## Prompt
Scan the entries below for the word "REST", then copy each line that holds it.

[The data — start]

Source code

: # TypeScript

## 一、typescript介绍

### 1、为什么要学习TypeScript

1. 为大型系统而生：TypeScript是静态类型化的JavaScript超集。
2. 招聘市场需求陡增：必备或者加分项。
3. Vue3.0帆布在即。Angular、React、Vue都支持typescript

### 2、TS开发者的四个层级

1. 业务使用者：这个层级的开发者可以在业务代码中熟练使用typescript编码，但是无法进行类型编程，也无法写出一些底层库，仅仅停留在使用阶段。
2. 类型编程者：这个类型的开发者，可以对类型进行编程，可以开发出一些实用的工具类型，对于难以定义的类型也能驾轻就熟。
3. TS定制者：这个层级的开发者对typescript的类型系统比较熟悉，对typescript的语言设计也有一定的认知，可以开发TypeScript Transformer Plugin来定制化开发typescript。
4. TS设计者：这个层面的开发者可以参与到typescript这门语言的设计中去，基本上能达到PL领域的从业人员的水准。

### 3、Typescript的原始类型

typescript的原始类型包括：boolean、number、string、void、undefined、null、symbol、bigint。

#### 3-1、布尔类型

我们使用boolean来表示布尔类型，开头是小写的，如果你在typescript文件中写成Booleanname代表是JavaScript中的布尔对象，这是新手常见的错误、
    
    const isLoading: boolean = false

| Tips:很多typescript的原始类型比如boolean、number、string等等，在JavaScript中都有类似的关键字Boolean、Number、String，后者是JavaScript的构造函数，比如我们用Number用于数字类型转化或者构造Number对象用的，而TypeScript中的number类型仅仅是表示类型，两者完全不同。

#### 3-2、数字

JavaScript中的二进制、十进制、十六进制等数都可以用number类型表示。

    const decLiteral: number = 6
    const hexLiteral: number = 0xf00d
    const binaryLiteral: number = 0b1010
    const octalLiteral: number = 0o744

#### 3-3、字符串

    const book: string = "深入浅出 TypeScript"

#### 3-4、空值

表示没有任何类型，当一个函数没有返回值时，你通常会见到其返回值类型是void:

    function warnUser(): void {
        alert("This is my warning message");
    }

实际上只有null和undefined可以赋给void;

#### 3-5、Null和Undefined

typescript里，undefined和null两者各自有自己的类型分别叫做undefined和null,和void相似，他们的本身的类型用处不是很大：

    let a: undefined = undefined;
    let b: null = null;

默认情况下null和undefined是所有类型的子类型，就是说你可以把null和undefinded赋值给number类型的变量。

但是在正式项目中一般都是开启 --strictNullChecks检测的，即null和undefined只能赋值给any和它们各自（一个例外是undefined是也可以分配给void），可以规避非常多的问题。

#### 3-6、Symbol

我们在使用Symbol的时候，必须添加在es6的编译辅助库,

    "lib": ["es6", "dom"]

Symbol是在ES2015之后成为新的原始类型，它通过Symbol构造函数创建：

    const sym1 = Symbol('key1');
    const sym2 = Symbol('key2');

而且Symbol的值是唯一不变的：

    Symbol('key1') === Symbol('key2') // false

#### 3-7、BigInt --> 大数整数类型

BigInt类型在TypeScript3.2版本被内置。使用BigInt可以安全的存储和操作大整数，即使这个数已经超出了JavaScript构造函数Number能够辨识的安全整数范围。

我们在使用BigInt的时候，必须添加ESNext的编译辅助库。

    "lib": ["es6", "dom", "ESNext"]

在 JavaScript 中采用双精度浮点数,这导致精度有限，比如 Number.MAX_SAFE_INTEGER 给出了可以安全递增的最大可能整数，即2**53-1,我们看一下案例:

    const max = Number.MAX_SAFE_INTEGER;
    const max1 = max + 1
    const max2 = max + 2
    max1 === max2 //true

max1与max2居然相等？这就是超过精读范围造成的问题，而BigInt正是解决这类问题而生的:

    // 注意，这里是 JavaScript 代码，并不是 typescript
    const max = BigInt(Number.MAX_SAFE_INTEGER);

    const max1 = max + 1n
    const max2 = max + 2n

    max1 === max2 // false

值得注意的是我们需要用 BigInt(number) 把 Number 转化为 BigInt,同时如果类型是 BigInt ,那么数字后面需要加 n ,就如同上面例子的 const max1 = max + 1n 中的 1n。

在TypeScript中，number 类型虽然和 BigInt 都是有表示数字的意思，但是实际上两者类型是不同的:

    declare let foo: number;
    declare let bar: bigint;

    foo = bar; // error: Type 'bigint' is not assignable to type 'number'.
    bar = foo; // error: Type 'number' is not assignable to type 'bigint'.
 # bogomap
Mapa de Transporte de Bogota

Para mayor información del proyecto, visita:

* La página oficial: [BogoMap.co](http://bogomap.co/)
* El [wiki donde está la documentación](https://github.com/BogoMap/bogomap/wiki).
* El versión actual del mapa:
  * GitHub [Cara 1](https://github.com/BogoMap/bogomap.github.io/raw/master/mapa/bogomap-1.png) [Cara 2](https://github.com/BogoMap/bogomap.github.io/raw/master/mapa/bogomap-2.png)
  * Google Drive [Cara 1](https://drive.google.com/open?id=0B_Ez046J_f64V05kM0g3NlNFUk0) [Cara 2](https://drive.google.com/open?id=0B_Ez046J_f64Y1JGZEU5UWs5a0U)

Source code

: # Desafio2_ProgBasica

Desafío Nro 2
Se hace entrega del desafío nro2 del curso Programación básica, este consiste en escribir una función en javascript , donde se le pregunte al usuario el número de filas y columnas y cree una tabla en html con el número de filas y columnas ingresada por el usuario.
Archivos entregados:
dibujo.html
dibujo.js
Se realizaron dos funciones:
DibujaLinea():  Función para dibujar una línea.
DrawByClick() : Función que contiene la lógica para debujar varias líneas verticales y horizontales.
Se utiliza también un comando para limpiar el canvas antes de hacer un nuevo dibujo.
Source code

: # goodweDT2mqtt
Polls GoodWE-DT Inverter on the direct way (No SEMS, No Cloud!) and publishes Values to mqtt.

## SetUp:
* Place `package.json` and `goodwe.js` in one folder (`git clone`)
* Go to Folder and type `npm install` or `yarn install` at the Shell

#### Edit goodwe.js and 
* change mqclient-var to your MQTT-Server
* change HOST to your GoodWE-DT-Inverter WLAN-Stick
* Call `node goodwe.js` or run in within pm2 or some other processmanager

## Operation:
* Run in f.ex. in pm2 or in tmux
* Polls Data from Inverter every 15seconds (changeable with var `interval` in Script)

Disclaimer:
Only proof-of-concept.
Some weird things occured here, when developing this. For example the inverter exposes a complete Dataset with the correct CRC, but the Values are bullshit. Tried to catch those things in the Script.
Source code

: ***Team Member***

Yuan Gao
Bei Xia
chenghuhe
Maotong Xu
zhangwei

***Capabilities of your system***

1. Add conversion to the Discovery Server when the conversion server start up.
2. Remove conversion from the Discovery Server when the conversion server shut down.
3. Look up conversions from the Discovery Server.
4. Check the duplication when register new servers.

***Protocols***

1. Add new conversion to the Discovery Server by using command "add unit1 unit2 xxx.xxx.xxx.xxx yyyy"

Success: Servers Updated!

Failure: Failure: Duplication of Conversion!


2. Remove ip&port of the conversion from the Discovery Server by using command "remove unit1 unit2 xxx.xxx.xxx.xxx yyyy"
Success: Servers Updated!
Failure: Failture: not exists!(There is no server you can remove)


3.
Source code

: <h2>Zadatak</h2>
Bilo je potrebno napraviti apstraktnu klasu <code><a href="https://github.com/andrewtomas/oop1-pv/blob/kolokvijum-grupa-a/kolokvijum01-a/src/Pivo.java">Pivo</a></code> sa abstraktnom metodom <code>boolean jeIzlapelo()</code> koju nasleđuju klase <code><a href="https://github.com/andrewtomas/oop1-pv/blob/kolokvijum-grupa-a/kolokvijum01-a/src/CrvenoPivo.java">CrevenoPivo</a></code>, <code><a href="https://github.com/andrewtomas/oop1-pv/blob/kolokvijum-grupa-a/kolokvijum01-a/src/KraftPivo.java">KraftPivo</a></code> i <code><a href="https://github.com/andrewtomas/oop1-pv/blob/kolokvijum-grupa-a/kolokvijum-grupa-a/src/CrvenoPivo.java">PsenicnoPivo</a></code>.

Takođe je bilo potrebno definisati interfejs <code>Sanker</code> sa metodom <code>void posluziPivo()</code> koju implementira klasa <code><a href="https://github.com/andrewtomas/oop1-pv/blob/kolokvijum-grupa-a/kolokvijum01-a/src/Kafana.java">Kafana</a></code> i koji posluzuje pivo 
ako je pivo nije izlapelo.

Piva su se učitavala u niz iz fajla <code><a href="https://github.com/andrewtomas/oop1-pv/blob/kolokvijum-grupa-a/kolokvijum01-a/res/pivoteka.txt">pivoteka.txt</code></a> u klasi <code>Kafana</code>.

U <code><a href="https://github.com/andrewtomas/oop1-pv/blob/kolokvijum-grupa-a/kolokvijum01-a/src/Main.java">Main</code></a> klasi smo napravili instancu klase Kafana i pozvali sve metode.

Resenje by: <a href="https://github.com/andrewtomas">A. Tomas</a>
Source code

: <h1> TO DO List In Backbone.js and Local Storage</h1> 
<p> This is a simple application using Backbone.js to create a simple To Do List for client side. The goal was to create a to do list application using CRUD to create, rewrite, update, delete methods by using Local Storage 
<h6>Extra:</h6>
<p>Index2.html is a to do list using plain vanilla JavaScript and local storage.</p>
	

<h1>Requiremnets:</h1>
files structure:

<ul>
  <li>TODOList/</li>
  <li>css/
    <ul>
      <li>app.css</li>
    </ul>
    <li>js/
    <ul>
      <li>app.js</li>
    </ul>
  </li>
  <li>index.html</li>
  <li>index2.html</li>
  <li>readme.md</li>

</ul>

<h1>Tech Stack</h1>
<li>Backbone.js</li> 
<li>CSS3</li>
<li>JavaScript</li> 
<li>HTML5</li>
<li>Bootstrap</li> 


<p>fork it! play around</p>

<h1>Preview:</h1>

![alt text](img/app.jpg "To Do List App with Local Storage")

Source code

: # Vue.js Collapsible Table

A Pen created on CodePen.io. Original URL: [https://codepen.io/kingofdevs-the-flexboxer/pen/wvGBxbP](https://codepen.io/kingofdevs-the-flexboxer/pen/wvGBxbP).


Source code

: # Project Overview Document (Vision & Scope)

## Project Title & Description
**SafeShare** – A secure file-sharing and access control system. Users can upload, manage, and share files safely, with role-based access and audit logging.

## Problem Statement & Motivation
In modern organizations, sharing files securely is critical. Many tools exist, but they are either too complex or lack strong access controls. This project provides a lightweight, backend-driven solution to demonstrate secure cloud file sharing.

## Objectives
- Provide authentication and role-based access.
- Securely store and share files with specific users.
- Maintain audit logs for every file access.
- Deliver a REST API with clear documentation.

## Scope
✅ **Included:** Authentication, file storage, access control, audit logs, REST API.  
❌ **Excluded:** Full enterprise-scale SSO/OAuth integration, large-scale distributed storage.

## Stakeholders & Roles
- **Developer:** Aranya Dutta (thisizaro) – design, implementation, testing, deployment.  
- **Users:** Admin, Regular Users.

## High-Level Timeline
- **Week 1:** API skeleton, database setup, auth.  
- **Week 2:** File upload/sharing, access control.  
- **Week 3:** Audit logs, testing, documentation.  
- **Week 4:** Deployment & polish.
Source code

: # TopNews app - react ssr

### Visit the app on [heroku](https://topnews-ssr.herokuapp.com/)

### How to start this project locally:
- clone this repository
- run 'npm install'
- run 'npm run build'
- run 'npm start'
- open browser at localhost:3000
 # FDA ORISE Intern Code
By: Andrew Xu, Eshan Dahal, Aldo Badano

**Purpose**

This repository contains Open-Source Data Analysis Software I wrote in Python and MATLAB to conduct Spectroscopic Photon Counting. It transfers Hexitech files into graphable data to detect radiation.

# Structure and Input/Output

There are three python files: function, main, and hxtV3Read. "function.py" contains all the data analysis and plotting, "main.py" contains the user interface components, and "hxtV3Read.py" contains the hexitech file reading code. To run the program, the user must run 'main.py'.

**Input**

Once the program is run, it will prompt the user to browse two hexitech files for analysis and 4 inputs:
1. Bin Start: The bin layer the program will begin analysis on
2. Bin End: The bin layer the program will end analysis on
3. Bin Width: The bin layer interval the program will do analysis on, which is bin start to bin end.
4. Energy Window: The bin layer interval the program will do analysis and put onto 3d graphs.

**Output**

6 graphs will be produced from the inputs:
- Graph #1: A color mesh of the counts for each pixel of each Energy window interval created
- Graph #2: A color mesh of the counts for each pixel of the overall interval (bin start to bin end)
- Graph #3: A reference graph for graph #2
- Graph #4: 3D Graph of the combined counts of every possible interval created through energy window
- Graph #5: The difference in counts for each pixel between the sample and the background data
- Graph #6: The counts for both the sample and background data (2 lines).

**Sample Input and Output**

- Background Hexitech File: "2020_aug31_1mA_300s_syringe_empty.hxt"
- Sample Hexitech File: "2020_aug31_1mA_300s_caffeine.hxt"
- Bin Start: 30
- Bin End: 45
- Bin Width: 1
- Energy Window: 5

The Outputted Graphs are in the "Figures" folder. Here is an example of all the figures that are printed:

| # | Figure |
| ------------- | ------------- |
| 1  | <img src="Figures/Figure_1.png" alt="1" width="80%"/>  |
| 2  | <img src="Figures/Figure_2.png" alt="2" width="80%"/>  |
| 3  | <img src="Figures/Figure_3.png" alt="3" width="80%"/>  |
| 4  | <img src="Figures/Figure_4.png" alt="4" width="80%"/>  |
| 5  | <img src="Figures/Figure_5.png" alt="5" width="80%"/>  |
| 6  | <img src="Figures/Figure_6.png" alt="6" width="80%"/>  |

[The data — finish]

## Response box
- Deliver a REST API with clear documentation.
✅ **Included:** Authentication, file storage, access control, audit logs, REST API.  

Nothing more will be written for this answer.